Remember Digital Asset Planning In Your Estate


Deciding who gets what when we die is difficult enough when it comes to divvying jewelry, collectible baseball cards, family heirlooms, houses and cars. It can be even trickier to arrange control of our digital assets.

In a 2011 survey that was sponsored by McAfee, the security technology company, Americans on average valued their digital assets at nearly $55,000. These digital assets may have emotional or sentimental value, such as a photo-sharing site with family photos or a blog that an heir wants to keep as a memorial to the deceased.

These types of assets can also have monetary value. Examples include a business website that family members or employees intend to continue or an e-stock account.
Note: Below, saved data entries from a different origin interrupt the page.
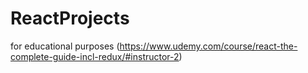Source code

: # ReactProjects
for educational purposes (https://www.udemy.com/course/react-the-complete-guide-incl-redux/#instructor-2)
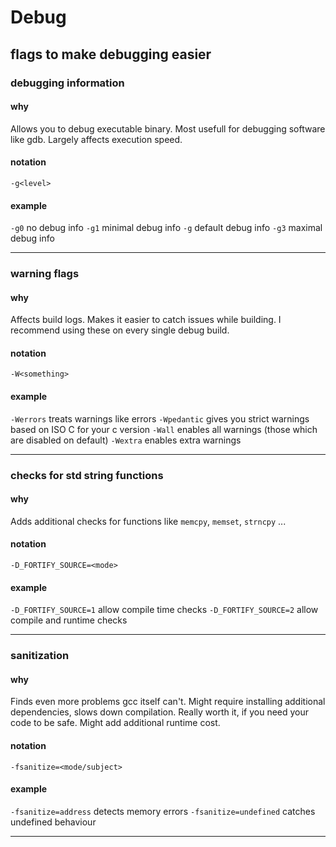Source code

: # Debug
## flags to make debugging easier

### debugging information
#### why
Allows you to debug executable binary. Most usefull for debugging software like gdb. Largely affects execution speed.
#### notation
`-g<level>`
#### example
`-g0` no debug info
`-g1` minimal debug info
`-g`  default debug info
`-g3` maximal debug info

*****

### warning flags
#### why
Affects build logs. Makes it easier to catch issues while building. I recommend using these on every single debug build.
#### notation
`-W<something>`
#### example
`-Werrors` treats warnings like errors
`-Wpedantic` gives you strict warnings based on ISO C for your c version
`-Wall` enables all warnings (those which are disabled on default)
`-Wextra` enables extra warnings

*****

### checks for std string functions
#### why
Adds additional checks for functions like `memcpy`, `memset`, `strncpy` ...
#### notation
`-D_FORTIFY_SOURCE=<mode>`
#### example
`-D_FORTIFY_SOURCE=1` allow compile time checks
`-D_FORTIFY_SOURCE=2` allow compile and runtime checks

*****

### sanitization
#### why
Finds even more problems gcc itself can't. Might require installing additional dependencies, slows down compilation. Really worth it, if you need your code to be safe. Might add additional runtime cost.
#### notation
`-fsanitize=<mode/subject>`
#### example
`-fsanitize=address` detects memory errors
`-fsanitize=undefined` catches undefined behaviour

*****

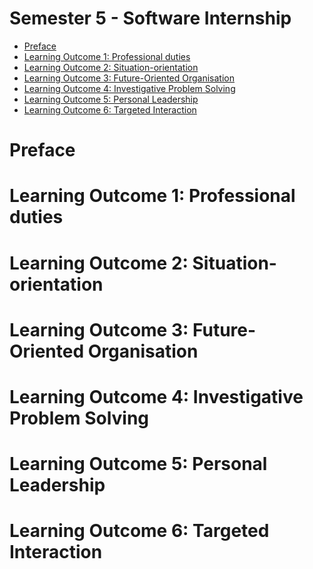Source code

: # Semester 5 - Software Internship

- [Preface]()
- [Learning Outcome 1: Professional duties](learning-outcome-1-professional-duties)
- [Learning Outcome 2: Situation-orientation]()
- [Learning Outcome 3: Future-Oriented Organisation]()
- [Learning Outcome 4: Investigative Problem Solving]()
- [Learning Outcome 5: Personal Leadership]()
- [Learning Outcome 6: Targeted Interaction]()

# Preface
# Learning Outcome 1: Professional duties
# Learning Outcome 2: Situation-orientation
# Learning Outcome 3: Future-Oriented Organisation
# Learning Outcome 4: Investigative Problem Solving
# Learning Outcome 5: Personal Leadership
# Learning Outcome 6: Targeted Interaction
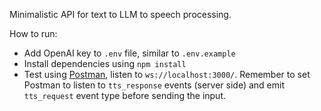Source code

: Minimalistic API for text to LLM to speech processing.

How to run:
- Add OpenAI key to `.env` file, similar to `.env.example`
- Install dependencies using `npm install`
- Test using [Postman](https://learning.postman.com/docs/sending-requests/websocket/listen-to-socketio-events/), listen to `ws://localhost:3000/`. Remember to set Postman to listen to `tts_response` events (server side) and emit `tts_request` event type before sending the input.
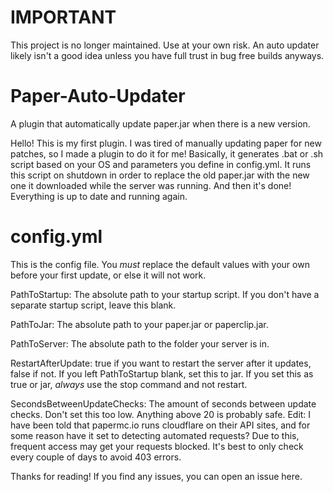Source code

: # IMPORTANT #
This project is no longer maintained. Use at your own risk. An auto updater likely isn't a good idea unless you have full trust in bug free builds anyways. 

# Paper-Auto-Updater
A plugin that automatically update paper.jar when there is a new version.

Hello! This is my first plugin. I was tired of manually updating paper for new patches, so I made a plugin to do it for me!
Basically, it generates  .bat or .sh script based on your OS and parameters you define in config.yml. It runs this script on shutdown
in order to replace the old paper.jar with the new one it downloaded while the server was running. And then it's done! Everything is
up to date and running again.


# config.yml
This is the config file. You *must* replace the default values with your own before your first update, or else it will not work.

PathToStartup: The absolute path to your startup script. If you don't have a separate startup script, leave this blank.

PathToJar: The absolute path to your paper.jar or paperclip.jar.

PathToServer: The absolute path to the folder your server is in.

RestartAfterUpdate: true if you want to restart the server after it updates, false if not. If you left PathToStartup blank, set this to jar. If you set this as true or jar, *always* use the stop command and not restart.

SecondsBetweenUpdateChecks: The amount of seconds between update checks. Don't set this too low. Anything above 20 is probably safe.
Edit: I have been told that papermc.io runs cloudflare on their API sites, and for some reason have it set to detecting automated requests? Due to this, frequent access may get your requests blocked. It's best to only check every couple of days to avoid 403 errors.


Thanks for reading! If you find any issues, you can open an issue here.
Other types of digital assets are e-mail accounts, social media accounts, music libraries, online documents, virtual currency accounts (e.g., Bitcoin), as well as online banking and commerce services.

A recent article in The Arizona Republic, titled Estate plan should pass down digital heirlooms,” warns that if your digital assets aren't included in your estate plan, then your loved ones might not know about them and could be lost forever.

The best way to protect your virtual assets, the article explains, is to include them in your will or trust and to designate a digital executor to handle them.  Experts advise you to specifically grant your heirs access in those documents and keep a master list of the accounts and the accompanying passwords in a safe place like a safe deposit box. Note: Don't put the passwords in the will or estate plan, just instructions on how to locate them!

The original article cautions that just because you created an estate plan and a master list doesn't mean that your heirs will have easy access to your accounts; some user-service agreements and regulations could restrict their access.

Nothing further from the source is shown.